Documenting Behavior

Views present structural information about the system. However, structural information is not sufficient to allow reasoning about some system properties.

DOCUMENTING BEHAVIOR

 

Views present structural information about the system. However, structural information is not sufficient to allow reasoning about some system properties. Reasoning about deadlock, for example, depends on understanding the sequence of interactions among the elements, and structural information alone does not present this sequencing information. Behavior descriptions add information that reveals the ordering of interactions among the elements, opportunities for concurrency, and time dependencies of interactions (at a specific time or after a period of time).

 

Behavior can be documented either about an element or about an ensemble of elements working in concert. Exactly what to model will depend on the type of system being designed. For example, if it is a real-time embedded system, you will need to say a lot about timing properties and the time of events. In a banking system, the sequence of events (e.g., atomic transactions and rollback procedures) is more important than the actual time of events being considered. Different modeling techniques and notations are used depending on the type of analysis to be performed. In UML, sequence diagrams and statecharts are examples of behavioral descriptions. These notations are widely used.

 

Statecharts are a formalism developed in the 1980s for describing reactive systems. They add a number of useful extensions to traditional state diagrams such as nesting of state and "and" states, which provide the expressive power to model abstraction and concurrency. Statecharts allow reasoning about the totality of the system. All of the states are assumed to be represented and the analysis techniques are general with respect to the system. That is, it is possible to answer a question such as Will the response time to this stimulus always be less than 0.5 seconds?

 

A sequence diagram documents a sequence of stimuli exchanges.
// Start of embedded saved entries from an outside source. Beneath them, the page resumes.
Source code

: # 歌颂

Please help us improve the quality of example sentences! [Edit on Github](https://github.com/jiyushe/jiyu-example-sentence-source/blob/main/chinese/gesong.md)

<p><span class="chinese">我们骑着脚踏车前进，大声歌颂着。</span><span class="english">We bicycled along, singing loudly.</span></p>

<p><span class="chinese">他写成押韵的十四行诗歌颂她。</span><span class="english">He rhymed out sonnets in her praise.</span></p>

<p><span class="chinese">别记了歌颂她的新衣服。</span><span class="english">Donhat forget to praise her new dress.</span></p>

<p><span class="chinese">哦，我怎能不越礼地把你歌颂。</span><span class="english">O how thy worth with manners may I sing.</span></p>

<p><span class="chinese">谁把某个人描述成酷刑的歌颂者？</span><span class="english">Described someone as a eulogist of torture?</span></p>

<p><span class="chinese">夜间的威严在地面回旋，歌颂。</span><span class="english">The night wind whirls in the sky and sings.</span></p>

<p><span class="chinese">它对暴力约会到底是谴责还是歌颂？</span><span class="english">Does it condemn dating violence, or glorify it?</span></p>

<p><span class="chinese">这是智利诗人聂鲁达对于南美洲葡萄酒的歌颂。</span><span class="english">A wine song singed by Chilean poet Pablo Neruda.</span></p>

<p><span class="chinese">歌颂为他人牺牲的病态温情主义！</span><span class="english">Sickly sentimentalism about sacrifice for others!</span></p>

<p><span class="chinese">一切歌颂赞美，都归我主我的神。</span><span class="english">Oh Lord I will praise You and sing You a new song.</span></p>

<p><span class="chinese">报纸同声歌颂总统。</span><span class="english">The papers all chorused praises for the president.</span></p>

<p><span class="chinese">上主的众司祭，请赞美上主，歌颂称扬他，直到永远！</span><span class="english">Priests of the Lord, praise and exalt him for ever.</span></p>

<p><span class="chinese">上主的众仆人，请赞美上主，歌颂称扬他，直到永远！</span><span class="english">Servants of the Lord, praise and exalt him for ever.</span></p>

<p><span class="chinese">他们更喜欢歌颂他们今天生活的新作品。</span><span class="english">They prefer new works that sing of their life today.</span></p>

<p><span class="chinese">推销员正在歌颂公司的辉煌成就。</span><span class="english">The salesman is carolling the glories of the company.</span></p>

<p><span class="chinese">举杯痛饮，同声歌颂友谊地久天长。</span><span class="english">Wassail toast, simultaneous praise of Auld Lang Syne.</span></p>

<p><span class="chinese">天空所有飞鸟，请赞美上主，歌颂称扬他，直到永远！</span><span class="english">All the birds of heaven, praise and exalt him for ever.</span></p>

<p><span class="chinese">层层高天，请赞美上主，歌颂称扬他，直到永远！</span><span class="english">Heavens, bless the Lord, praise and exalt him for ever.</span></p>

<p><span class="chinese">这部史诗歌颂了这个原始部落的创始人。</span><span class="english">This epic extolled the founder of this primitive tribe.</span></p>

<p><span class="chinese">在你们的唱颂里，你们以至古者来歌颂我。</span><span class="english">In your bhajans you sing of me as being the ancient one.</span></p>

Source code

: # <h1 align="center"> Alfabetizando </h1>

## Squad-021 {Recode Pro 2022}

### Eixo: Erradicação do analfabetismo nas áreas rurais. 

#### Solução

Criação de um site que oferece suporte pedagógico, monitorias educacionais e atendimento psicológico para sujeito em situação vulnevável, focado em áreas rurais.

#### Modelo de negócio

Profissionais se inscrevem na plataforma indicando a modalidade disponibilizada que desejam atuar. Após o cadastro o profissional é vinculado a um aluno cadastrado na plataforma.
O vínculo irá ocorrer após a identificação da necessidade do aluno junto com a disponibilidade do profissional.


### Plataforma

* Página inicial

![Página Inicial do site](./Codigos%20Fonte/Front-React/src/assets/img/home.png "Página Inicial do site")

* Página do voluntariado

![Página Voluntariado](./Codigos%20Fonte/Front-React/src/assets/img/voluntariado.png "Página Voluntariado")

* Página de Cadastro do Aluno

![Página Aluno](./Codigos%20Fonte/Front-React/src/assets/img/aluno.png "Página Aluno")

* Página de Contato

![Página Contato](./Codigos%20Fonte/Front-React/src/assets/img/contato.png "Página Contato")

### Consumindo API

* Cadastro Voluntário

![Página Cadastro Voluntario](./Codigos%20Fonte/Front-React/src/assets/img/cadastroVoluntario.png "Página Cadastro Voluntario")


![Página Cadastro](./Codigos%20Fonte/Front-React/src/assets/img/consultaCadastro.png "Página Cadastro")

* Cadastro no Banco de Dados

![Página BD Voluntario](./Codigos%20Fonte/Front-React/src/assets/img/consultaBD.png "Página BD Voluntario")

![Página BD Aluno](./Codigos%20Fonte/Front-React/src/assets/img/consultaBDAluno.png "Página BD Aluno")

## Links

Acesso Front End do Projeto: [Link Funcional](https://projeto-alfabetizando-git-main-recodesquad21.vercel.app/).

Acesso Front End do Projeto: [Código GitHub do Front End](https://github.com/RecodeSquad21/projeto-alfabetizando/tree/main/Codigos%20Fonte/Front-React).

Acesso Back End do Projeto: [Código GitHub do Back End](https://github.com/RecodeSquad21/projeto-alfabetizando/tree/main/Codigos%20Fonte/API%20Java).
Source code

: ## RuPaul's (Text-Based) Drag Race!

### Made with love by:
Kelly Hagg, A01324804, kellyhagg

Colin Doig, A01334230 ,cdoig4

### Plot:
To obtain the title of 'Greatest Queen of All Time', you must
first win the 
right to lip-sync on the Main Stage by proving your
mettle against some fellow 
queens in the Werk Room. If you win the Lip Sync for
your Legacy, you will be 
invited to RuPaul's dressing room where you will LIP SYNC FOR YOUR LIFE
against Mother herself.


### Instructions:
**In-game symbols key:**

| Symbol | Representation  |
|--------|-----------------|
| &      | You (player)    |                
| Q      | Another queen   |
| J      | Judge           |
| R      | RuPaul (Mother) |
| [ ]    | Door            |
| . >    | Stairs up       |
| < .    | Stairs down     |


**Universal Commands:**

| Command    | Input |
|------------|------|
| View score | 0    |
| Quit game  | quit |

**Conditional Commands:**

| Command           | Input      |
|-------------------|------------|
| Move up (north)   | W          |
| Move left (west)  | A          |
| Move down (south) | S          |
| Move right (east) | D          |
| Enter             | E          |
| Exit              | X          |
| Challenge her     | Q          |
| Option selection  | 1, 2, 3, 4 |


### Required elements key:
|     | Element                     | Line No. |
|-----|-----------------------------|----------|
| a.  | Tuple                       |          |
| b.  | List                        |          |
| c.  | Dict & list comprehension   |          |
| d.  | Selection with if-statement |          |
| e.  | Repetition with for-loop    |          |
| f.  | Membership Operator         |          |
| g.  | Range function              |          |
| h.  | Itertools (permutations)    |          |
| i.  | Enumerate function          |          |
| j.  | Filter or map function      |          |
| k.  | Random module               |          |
It presents a collaboration in terms of component instances and their interactions and shows the interaction arranged in time sequence. The vertical dimension represents time and the horizontal dimension represents different components. Sequence diagrams allow reasoning based on a particular usage scenario. They show how the system reacts to a particular stimulus and represent a choice of paths through the system. They make it possible to answer a question such as What parallel activities occur when the system is responding to these specific stimuli under these specific conditions?